[Stored data entries]
--- START ---
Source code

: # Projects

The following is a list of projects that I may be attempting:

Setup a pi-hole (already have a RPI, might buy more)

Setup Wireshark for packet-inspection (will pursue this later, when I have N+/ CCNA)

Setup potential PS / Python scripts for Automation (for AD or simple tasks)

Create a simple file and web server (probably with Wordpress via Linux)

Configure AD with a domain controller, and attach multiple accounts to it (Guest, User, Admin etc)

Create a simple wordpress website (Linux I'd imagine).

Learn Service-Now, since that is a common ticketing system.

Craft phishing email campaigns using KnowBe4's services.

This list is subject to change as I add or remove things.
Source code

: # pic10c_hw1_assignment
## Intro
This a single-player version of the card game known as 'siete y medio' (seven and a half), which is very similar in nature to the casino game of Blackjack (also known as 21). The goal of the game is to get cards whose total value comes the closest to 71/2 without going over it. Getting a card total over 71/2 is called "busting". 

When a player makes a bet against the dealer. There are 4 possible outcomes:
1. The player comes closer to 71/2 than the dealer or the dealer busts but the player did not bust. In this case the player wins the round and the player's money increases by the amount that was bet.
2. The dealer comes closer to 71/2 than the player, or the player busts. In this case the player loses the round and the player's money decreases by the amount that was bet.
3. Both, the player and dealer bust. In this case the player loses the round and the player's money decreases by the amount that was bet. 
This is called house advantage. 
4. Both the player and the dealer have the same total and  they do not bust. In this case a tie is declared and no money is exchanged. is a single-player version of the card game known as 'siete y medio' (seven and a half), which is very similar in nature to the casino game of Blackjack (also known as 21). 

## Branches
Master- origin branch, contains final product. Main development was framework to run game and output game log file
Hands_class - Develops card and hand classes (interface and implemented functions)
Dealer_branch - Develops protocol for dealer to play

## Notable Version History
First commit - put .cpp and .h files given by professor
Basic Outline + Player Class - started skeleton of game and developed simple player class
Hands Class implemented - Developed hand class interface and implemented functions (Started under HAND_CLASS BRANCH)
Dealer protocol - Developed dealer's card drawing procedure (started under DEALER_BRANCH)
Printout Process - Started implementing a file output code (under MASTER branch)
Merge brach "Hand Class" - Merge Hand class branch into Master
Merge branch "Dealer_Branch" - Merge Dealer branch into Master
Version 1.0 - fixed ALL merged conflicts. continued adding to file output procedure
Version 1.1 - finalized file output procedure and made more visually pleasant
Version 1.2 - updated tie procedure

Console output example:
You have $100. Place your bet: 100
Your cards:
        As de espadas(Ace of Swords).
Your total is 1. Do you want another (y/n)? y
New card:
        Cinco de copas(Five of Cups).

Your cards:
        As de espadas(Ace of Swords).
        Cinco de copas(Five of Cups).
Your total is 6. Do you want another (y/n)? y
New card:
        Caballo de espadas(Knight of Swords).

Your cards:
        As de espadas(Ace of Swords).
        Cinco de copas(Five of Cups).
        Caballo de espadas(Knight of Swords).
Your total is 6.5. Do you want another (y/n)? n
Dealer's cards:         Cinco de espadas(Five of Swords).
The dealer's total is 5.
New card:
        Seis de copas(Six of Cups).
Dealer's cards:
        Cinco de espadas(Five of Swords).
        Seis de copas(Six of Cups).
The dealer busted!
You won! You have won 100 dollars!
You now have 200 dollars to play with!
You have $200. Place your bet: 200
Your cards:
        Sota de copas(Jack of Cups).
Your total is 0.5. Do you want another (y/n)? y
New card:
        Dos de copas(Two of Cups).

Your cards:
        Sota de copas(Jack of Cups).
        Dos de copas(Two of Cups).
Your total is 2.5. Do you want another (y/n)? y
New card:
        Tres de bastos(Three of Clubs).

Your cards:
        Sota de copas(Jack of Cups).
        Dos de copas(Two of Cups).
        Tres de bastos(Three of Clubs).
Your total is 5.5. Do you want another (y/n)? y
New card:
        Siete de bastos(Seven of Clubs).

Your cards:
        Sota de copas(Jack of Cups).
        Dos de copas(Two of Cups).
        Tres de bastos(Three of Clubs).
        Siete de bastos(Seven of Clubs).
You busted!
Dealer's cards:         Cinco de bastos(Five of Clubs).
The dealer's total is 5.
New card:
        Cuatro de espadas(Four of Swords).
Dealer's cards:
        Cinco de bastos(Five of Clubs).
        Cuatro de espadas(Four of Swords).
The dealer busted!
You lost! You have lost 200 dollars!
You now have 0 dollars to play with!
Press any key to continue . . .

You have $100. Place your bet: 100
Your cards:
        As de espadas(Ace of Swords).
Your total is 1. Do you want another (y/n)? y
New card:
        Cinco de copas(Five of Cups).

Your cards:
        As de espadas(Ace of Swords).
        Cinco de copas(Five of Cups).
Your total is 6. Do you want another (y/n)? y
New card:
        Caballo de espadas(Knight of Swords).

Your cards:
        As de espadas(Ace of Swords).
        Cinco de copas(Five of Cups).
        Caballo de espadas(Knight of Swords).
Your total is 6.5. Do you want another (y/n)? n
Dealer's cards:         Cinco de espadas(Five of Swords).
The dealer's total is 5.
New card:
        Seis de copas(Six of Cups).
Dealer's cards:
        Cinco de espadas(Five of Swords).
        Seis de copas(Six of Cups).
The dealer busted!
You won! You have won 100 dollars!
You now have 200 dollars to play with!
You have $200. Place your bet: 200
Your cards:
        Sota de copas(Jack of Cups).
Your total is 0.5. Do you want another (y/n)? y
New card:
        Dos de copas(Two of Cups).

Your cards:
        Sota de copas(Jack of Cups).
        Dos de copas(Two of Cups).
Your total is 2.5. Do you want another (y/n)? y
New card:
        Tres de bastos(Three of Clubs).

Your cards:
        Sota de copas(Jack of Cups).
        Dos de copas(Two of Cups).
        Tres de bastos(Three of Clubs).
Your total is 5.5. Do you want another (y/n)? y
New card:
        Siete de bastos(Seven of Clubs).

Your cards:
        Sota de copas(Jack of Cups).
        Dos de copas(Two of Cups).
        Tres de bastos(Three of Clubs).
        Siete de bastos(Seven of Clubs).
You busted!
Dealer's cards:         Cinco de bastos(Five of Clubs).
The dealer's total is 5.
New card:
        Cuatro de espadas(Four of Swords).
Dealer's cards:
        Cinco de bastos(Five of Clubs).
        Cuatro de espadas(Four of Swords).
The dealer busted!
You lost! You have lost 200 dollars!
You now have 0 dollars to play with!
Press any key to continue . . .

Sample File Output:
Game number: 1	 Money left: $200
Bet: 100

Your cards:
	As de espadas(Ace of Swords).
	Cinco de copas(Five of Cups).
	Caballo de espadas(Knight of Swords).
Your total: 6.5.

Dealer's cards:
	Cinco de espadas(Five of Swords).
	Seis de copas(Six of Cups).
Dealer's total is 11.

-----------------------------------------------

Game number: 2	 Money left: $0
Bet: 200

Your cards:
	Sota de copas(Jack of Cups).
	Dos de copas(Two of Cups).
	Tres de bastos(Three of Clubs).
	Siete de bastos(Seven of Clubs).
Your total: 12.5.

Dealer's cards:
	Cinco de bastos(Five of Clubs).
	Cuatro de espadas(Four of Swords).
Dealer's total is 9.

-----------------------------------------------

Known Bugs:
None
--- END ---
▶ _Directions for this task_:
Starting from the first line of the records above, retype each line exactly up to and including the one that contains "Configure AD with", and nothing more.

▶ _Solution to the exercise_:
Source code

: # Projects

The following is a list of projects that I may be attempting:

Setup a pi-hole (already have a RPI, might buy more)

Setup Wireshark for packet-inspection (will pursue this later, when I have N+/ CCNA)

Setup potential PS / Python scripts for Automation (for AD or simple tasks)

Create a simple file and web server (probably with Wordpress via Linux)

Configure AD with a domain controller, and attach multiple accounts to it (Guest, User, Admin etc)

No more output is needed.